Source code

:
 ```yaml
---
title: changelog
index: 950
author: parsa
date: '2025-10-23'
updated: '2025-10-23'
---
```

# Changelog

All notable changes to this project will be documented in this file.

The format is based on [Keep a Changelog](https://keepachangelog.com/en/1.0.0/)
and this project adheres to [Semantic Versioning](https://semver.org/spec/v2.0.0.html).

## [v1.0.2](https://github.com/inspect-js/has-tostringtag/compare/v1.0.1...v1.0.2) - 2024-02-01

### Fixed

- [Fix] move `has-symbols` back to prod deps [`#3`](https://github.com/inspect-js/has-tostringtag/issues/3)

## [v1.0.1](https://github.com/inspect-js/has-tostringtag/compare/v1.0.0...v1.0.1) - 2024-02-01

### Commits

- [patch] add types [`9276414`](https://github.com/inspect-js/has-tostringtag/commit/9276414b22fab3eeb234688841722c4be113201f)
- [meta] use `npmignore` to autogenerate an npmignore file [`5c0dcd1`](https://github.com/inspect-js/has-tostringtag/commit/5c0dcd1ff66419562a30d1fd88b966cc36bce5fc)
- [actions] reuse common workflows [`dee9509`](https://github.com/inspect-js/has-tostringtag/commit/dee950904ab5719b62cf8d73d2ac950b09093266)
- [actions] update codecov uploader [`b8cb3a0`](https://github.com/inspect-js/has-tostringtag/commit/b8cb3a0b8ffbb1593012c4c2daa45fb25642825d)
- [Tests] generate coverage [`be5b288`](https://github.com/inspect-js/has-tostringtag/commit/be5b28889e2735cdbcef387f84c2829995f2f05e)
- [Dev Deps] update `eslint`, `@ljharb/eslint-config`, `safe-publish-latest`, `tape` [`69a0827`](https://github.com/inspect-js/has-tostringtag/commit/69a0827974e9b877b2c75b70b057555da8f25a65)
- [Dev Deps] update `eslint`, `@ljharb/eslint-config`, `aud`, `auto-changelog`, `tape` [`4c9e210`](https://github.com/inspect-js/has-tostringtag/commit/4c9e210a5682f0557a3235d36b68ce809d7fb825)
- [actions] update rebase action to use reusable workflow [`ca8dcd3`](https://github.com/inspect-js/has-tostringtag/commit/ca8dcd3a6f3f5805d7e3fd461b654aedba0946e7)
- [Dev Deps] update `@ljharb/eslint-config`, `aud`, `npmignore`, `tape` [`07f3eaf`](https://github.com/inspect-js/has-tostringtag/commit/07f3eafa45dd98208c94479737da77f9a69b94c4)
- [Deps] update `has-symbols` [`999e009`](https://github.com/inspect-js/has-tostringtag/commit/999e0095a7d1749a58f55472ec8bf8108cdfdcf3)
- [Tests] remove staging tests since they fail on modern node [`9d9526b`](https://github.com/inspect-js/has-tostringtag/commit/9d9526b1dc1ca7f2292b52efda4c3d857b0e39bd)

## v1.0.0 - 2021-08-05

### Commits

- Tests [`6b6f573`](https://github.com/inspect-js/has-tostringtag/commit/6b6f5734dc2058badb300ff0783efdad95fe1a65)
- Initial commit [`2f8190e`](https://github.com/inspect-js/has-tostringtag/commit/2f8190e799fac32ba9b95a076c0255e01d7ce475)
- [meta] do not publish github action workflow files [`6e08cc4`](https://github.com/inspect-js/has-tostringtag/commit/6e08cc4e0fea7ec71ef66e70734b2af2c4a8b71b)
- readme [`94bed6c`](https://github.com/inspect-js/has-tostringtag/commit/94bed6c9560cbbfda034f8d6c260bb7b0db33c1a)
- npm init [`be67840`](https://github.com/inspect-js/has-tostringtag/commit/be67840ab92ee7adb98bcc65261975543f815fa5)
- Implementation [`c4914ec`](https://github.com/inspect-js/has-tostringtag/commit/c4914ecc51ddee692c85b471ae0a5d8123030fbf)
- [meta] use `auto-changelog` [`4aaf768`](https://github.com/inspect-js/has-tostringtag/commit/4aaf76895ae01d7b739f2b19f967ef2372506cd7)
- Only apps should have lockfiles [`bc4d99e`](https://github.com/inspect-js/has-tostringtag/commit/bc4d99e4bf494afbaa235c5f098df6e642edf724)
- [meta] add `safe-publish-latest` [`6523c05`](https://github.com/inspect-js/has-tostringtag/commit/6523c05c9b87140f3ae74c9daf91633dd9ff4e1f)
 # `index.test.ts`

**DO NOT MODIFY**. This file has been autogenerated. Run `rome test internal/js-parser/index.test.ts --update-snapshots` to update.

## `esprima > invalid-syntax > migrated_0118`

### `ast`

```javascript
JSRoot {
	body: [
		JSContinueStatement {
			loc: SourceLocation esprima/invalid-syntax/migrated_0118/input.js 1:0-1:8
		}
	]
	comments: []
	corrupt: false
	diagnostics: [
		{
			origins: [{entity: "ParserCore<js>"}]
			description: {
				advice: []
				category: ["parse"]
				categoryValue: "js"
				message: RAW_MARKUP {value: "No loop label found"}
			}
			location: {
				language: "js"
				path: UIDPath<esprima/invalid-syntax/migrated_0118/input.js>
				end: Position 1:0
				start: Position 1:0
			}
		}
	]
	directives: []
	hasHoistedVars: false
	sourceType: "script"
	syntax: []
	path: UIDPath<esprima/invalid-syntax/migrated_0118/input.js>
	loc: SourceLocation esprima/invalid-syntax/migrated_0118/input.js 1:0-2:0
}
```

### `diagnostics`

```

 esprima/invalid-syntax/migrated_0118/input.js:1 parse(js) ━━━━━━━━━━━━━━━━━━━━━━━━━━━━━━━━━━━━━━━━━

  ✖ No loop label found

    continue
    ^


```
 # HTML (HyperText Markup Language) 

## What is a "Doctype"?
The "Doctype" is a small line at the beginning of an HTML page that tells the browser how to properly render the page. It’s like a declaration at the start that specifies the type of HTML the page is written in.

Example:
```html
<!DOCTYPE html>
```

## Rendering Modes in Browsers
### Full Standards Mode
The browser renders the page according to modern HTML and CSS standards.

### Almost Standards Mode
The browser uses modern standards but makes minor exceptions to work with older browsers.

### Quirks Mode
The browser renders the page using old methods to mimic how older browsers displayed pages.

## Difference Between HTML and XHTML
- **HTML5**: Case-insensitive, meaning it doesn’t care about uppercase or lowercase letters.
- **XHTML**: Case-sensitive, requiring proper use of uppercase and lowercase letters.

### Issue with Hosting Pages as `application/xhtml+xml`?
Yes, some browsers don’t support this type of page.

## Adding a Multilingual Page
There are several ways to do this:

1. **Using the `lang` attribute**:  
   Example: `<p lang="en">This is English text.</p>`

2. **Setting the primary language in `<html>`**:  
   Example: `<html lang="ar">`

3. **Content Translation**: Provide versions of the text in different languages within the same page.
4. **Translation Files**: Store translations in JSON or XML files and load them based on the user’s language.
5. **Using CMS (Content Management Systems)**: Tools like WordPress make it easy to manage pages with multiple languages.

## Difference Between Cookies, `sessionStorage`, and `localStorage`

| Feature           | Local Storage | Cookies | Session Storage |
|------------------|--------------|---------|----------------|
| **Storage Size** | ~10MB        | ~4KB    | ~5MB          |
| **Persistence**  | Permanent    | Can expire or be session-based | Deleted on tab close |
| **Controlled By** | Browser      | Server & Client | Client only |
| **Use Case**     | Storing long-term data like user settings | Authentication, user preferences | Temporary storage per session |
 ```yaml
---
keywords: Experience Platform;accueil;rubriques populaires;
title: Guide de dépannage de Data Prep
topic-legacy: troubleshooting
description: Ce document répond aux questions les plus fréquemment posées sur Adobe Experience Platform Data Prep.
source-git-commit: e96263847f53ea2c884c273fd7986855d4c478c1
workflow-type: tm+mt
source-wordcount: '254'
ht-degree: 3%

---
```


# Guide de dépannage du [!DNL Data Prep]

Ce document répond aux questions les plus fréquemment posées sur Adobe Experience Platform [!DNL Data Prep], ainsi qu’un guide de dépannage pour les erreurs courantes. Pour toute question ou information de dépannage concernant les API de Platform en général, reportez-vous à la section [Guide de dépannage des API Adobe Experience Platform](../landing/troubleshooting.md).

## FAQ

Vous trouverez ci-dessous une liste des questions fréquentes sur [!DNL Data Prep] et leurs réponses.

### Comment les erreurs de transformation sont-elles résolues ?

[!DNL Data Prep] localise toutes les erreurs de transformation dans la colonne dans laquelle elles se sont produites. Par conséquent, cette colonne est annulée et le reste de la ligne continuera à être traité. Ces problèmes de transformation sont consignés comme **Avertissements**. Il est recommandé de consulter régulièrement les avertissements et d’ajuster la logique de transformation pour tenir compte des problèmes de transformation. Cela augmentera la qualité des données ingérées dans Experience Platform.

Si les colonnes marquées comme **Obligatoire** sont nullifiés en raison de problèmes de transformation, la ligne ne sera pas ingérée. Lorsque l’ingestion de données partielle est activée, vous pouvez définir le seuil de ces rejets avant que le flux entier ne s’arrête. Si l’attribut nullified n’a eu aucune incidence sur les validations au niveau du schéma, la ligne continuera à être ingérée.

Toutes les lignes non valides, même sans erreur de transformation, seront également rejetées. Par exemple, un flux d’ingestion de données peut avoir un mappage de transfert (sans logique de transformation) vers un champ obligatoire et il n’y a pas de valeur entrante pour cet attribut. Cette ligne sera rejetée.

Work to complete
Exactly repeat the lines above, from the opening line through the one with "All notable changes", and include nothing else.

Answer below
Source code

:
 ```yaml
---
title: changelog
index: 950
author: parsa
date: '2025-10-23'
updated: '2025-10-23'
---
```

# Changelog

All notable changes to this project will be documented in this file.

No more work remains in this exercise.